While “Broad City,” executive produced by Amy Poehler, is more about ridiculous capers than hot-button issues, it has an exuberant feminist streak evident in Abbi and Ilana’s steadfast friendship and a raunchy brand of body-positivity.
Story lines revolve around mishaps like warping a prized dildo in the dishwasher or getting stuck on a long flight without a tampon.
The duo also famously insisted that the pixels used to censor Ilana’s nether regions in one episode be dark, suggesting the presence of pubic hair, rather than flesh-toned.
Their response to Donald Trump’s victory is in keeping with this spirit.
In an early episode from the new season, Ilana realizes with horror she hasn’t had an orgasm since Nov. 8. She seeks the help of a sex therapist modeled after Betty Dodson, famed for running workshops in which women look at their vaginas with mirrors, “the perfect resistance art,” says Glazer.
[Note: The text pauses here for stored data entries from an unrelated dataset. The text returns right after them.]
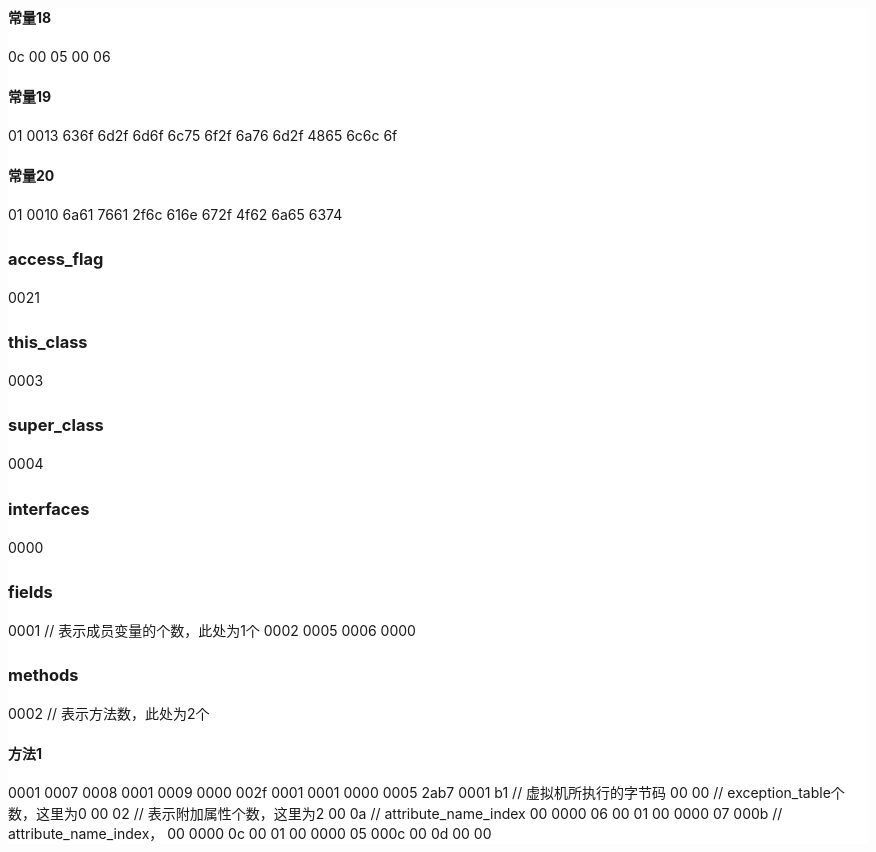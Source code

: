 #### 常量18
0c
00 05
00 06

#### 常量19
01 
0013 
636f
6d2f 6d6f 6c75 6f2f 6a76 6d2f 4865 6c6c
6f

#### 常量20
01 
0010 
6a61 7661 2f6c 616e 672f 4f62 6a65 6374 

### access_flag
0021 

### this_class
0003 

### super_class
0004 

### interfaces
0000 

### fields
0001 // 表示成员变量的个数，此处为1个
0002 0005 0006 0000 

### methods
0002 // 表示方法数，此处为2个

#### 方法1
0001 0007 0008 0001
0009 0000 002f 
0001 
0001 
0000 0005 
2ab7 0001 b1 // 虚拟机所执行的字节码
00 00 // exception_table个数，这里为0
00 02 // 表示附加属性个数，这里为2
00 0a // attribute_name_index
00 0000 06
00 01
00
0000 
07
000b // attribute_name_index，
00 0000 0c
00 01
00 
0000 
05
000c
00 0d
00 00

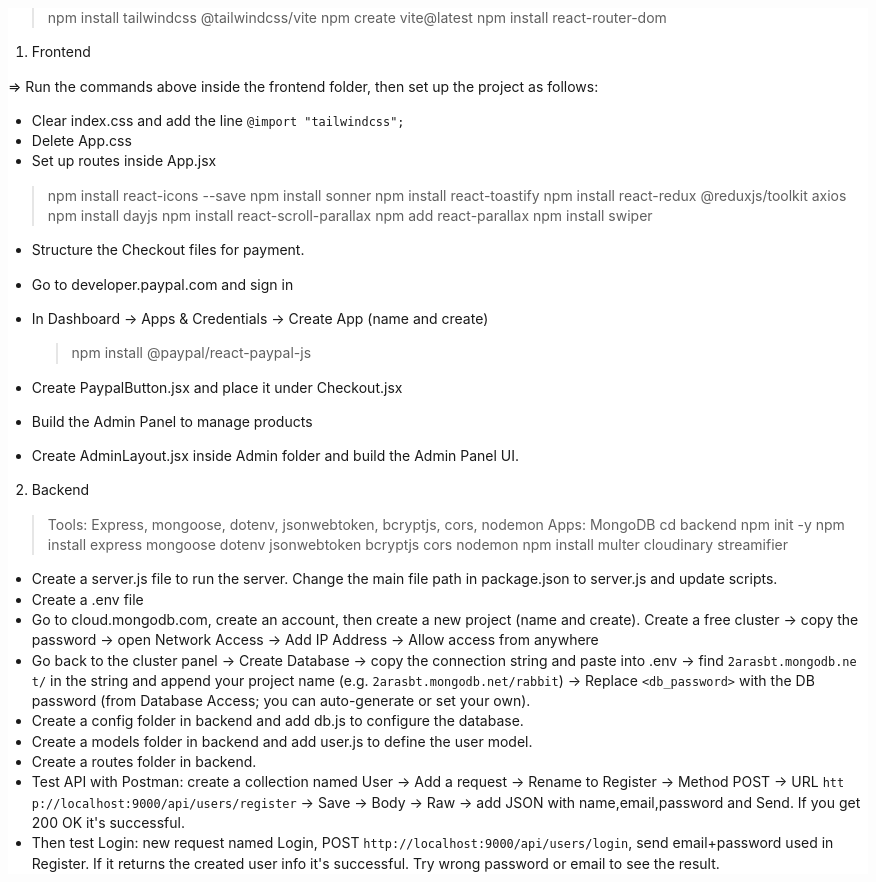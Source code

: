 > npm install tailwindcss @tailwindcss/vite
> npm create vite@latest
> npm install react-router-dom

1. Frontend

=> Run the commands above inside the frontend folder, then set up the project as follows:

- Clear index.css and add the line `@import "tailwindcss";`
- Delete App.css
- Set up routes inside App.jsx

> npm install react-icons --save
> npm install sonner
> npm install react-toastify
> npm install react-redux @reduxjs/toolkit axios
> npm install dayjs
> npm install react-scroll-parallax
> npm add react-parallax
> npm install swiper

- Structure the Checkout files for payment.

- Go to developer.paypal.com and sign in
- In Dashboard -> Apps & Credentials -> Create App (name and create)
  > npm install @paypal/react-paypal-js
- Create PaypalButton.jsx and place it under Checkout.jsx

- Build the Admin Panel to manage products

- Create AdminLayout.jsx inside Admin folder and build the Admin Panel UI.

2. Backend

> Tools: Express, mongoose, dotenv, jsonwebtoken, bcryptjs, cors, nodemon
> Apps: MongoDB
> cd backend
> npm init -y
> npm install express mongoose dotenv jsonwebtoken bcryptjs cors nodemon
> npm install multer cloudinary streamifier

- Create a server.js file to run the server. Change the main file path in package.json to server.js and update scripts.
- Create a .env file
- Go to cloud.mongodb.com, create an account, then create a new project (name and create). Create a free cluster -> copy the password -> open Network Access -> Add IP Address -> Allow access from anywhere
- Go back to the cluster panel -> Create Database -> copy the connection string and paste into .env -> find `2arasbt.mongodb.net/` in the string and append your project name (e.g. `2arasbt.mongodb.net/rabbit`) -> Replace `<db_password>` with the DB password (from Database Access; you can auto-generate or set your own).
- Create a config folder in backend and add db.js to configure the database.
- Create a models folder in backend and add user.js to define the user model.
- Create a routes folder in backend.
- Test API with Postman: create a collection named User -> Add a request -> Rename to Register -> Method POST -> URL `http://localhost:9000/api/users/register` -> Save -> Body -> Raw -> add JSON with name,email,password and Send. If you get 200 OK it's successful.
- Then test Login: new request named Login, POST `http://localhost:9000/api/users/login`, send email+password used in Register. If it returns the created user info it's successful. Try wrong password or email to see the result.
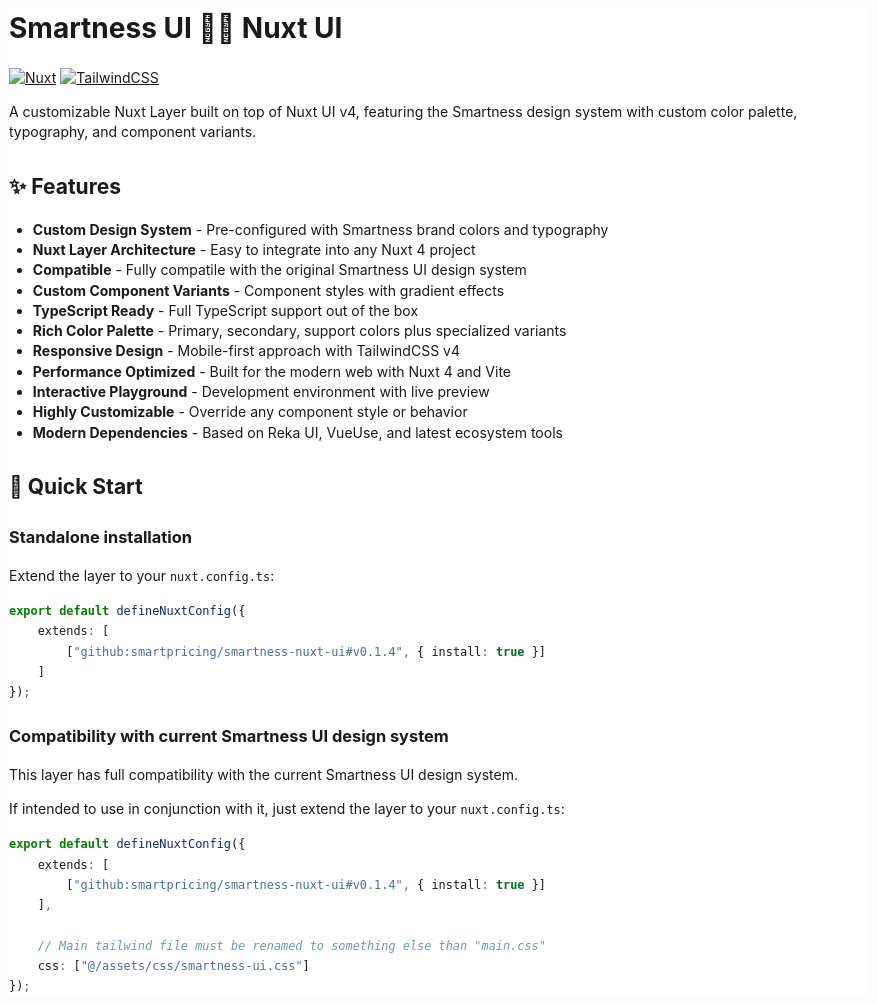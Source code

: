 # Smartness UI 🤝🏼 Nuxt UI

[![Nuxt](https://img.shields.io/badge/Nuxt-4.x-a5a5ff.svg)](https://nuxt.com)
[![TailwindCSS](https://img.shields.io/badge/TailwindCSS-4.x-a5a5ff.svg)](https://tailwindcss.com)

A customizable Nuxt Layer built on top of Nuxt UI v4, featuring the Smartness design system with custom color palette, typography, and component variants.

## ✨ Features

- **Custom Design System** - Pre-configured with Smartness brand colors and typography
- **Nuxt Layer Architecture** - Easy to integrate into any Nuxt 4 project
- **Compatible** - Fully compatile with the original Smartness UI design system
- **Custom Component Variants** - Component styles with gradient effects
- **TypeScript Ready** - Full TypeScript support out of the box
- **Rich Color Palette** - Primary, secondary, support colors plus specialized variants
- **Responsive Design** - Mobile-first approach with TailwindCSS v4
- **Performance Optimized** - Built for the modern web with Nuxt 4 and Vite
- **Interactive Playground** - Development environment with live preview
- **Highly Customizable** - Override any component style or behavior
- **Modern Dependencies** - Based on Reka UI, VueUse, and latest ecosystem tools

## 🚀 Quick Start

### Standalone installation

Extend the layer to your `nuxt.config.ts`:

```ts
export default defineNuxtConfig({
	extends: [
		["github:smartpricing/smartness-nuxt-ui#v0.1.4", { install: true }]
	]
});
```

### Compatibility with current Smartness UI design system

This layer has full compatibility with the current Smartness UI design system.

If intended to use in conjunction with it, just extend the layer to your `nuxt.config.ts`:

```ts
export default defineNuxtConfig({
	extends: [
		["github:smartpricing/smartness-nuxt-ui#v0.1.4", { install: true }]
	],

	// Main tailwind file must be renamed to something else than "main.css"
	css: ["@/assets/css/smartness-ui.css"]
});
```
Ilana’s orgasm drought “felt like a very organic, emotional way of talking about how we’re all feeling in response to the election,” says Jacobson.
Trump’s name is also bleeped like a curse word throughout the episode, a decision reached following conversations about “how are we gonna talk about this and not feel disgusting every time we say ‘Trump,'” Glazer says. “This was a smaller, graspable joke that played on bigger questions.” Not saying his name “makes it feel a little bit better,” she continues, noting how former First Lady Michelle Obama criticized Trump on the campaign trail without mentioning him directly.
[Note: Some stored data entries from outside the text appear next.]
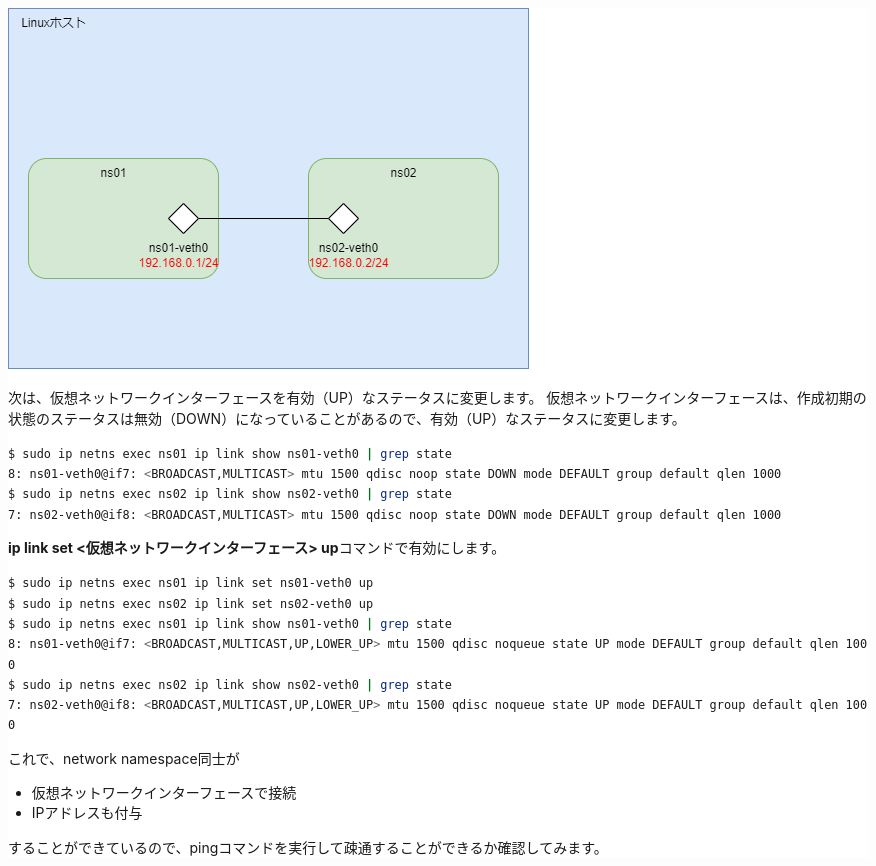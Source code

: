 ![](/images/linux-network-namespace-20250121/network_namespace_03.drawio.png)

次は、仮想ネットワークインターフェースを有効（UP）なステータスに変更します。
仮想ネットワークインターフェースは、作成初期の状態のステータスは無効（DOWN）になっていることがあるので、有効（UP）なステータスに変更します。
```bash
$ sudo ip netns exec ns01 ip link show ns01-veth0 | grep state
8: ns01-veth0@if7: <BROADCAST,MULTICAST> mtu 1500 qdisc noop state DOWN mode DEFAULT group default qlen 1000
$ sudo ip netns exec ns02 ip link show ns02-veth0 | grep state
7: ns02-veth0@if8: <BROADCAST,MULTICAST> mtu 1500 qdisc noop state DOWN mode DEFAULT group default qlen 1000
```

**ip link set <仮想ネットワークインターフェース> up**コマンドで有効にします。
```bash
$ sudo ip netns exec ns01 ip link set ns01-veth0 up
$ sudo ip netns exec ns02 ip link set ns02-veth0 up
$ sudo ip netns exec ns01 ip link show ns01-veth0 | grep state
8: ns01-veth0@if7: <BROADCAST,MULTICAST,UP,LOWER_UP> mtu 1500 qdisc noqueue state UP mode DEFAULT group default qlen 1000
$ sudo ip netns exec ns02 ip link show ns02-veth0 | grep state
7: ns02-veth0@if8: <BROADCAST,MULTICAST,UP,LOWER_UP> mtu 1500 qdisc noqueue state UP mode DEFAULT group default qlen 1000
```

これで、network namespace同士が
- 仮想ネットワークインターフェースで接続
- IPアドレスも付与

することができているので、pingコマンドを実行して疎通することができるか確認してみます。
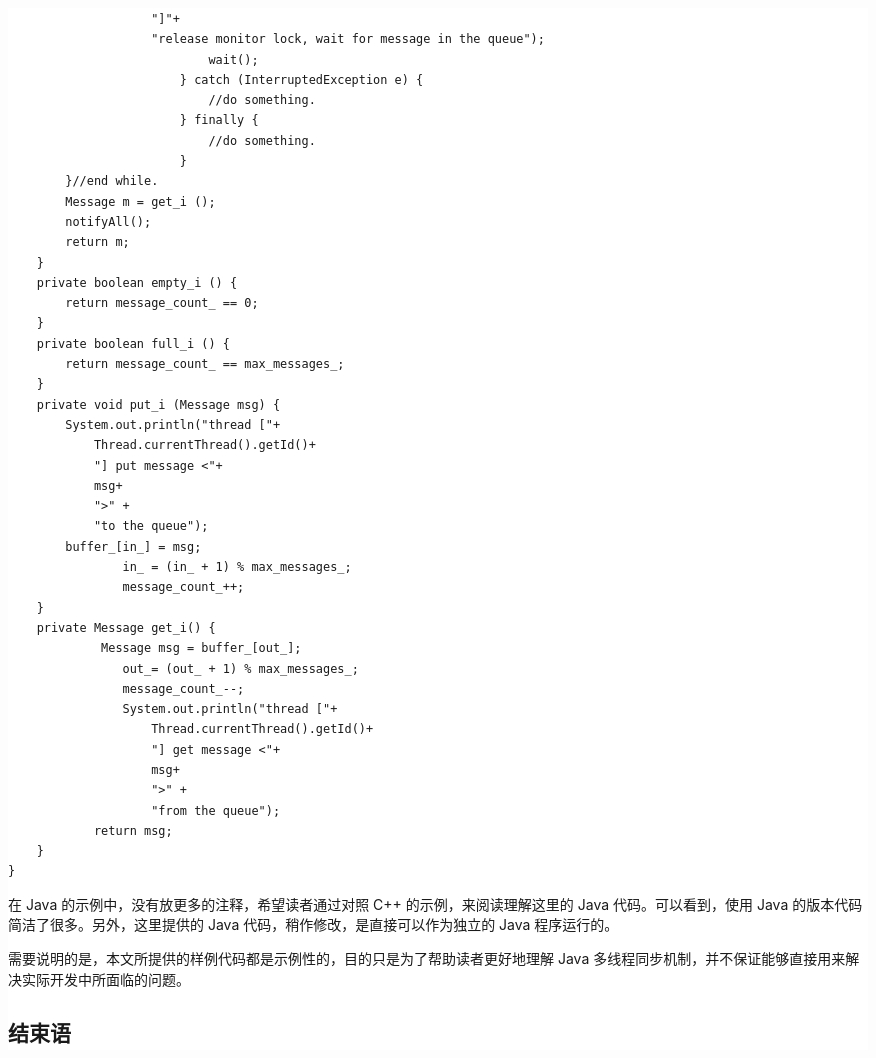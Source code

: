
 ```
                    "]"+
                    "release monitor lock, wait for message in the queue");
                            wait();
                        } catch (InterruptedException e) {
                            //do something.
                        } finally {
                            //do something.
                        }
        }//end while.
        Message m = get_i ();
        notifyAll();
        return m;
    }
    private boolean empty_i () {
        return message_count_ == 0;
    }
    private boolean full_i () {
        return message_count_ == max_messages_;
    }
    private void put_i (Message msg) {
        System.out.println("thread ["+
            Thread.currentThread().getId()+
            "] put message <"+
            msg+
            ">" +
            "to the queue");
        buffer_[in_] = msg;
                in_ = (in_ + 1) % max_messages_;
                message_count_++;
    }
    private Message get_i() {
             Message msg = buffer_[out_];
                out_= (out_ + 1) % max_messages_;
                message_count_--;
                System.out.println("thread ["+
                    Thread.currentThread().getId()+
                    "] get message <"+
                    msg+
                    ">" +
                    "from the queue");
            return msg;
    }
} 
```

在 Java 的示例中，没有放更多的注释，希望读者通过对照 C++ 的示例，来阅读理解这里的 Java 代码。可以看到，使用 Java 的版本代码简洁了很多。另外，这里提供的 Java 代码，稍作修改，是直接可以作为独立的 Java 程序运行的。

需要说明的是，本文所提供的样例代码都是示例性的，目的只是为了帮助读者更好地理解 Java 多线程同步机制，并不保证能够直接用来解决实际开发中所面临的问题。

## 结束语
“The show has a spirit and an energy to it that embraces everything you could say about Abbi and Ilana. It’s really funny, it’s really engaging, it’s really winning, and it’s also very political and has a strong point of view,” says Comedy Central President Kent Alterman. “I’d put it this way: There is no other reaction to the election like this one. It hits the target so hard.”
Narrative chops
“Broad City’s” singular response to Trump reflects Jacobson and Glazer’s increased self-assurance as storytellers, Alterman says.
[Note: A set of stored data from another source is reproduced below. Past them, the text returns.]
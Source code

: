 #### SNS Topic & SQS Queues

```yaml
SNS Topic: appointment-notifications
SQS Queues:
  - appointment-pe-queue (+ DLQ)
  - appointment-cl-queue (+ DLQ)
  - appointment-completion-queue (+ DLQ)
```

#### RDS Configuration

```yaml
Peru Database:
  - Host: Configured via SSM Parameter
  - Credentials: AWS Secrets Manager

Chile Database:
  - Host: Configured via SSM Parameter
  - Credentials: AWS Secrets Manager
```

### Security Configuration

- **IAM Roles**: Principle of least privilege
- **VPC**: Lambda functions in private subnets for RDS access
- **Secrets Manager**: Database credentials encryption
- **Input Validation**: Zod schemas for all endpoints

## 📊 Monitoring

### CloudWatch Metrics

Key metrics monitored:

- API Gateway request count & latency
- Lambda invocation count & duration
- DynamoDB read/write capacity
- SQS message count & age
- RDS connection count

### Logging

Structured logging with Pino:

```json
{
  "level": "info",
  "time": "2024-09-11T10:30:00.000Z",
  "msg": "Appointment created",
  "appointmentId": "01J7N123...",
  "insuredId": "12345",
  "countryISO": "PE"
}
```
After co-creating the series, the duo took over as showrunners in Season 2 and, in a further extension of their stewardship of “Broad City,” each directed two episodes this season.
“It’s a whole other part of this storytelling that I’ve always been really interested in. I feel like this was the right time to do it,” says Jacobson, who also recently hosted a contemporary art podcast called “A Piece of Work.”
Glazer agrees: “It felt clicked in and self-actualized, like oh, this is the final step in how the show is meant to run.”
More of a creative challenge for Glazer and Jacobson is that while their alter egos are struggling unknowns, the era when they might have thrown a house party in order to pay for a rat exterminator, as their alter egos did last season are well behind them, they no longer are.
Jacobson concedes that coming up with the show’s signature “broke, scheming story lines” is “definitely more difficult” than it once was but says they haven’t exhausted all the down-and-out tales from their 20s, at least not yet.
The friends have committed to at least one more season of “Broad City,” but the future of the series beyond that is an ongoing conversation. “I don’t think we’d ever want to do it past a point where every episode was our baby, which they still are,” Jacobson says.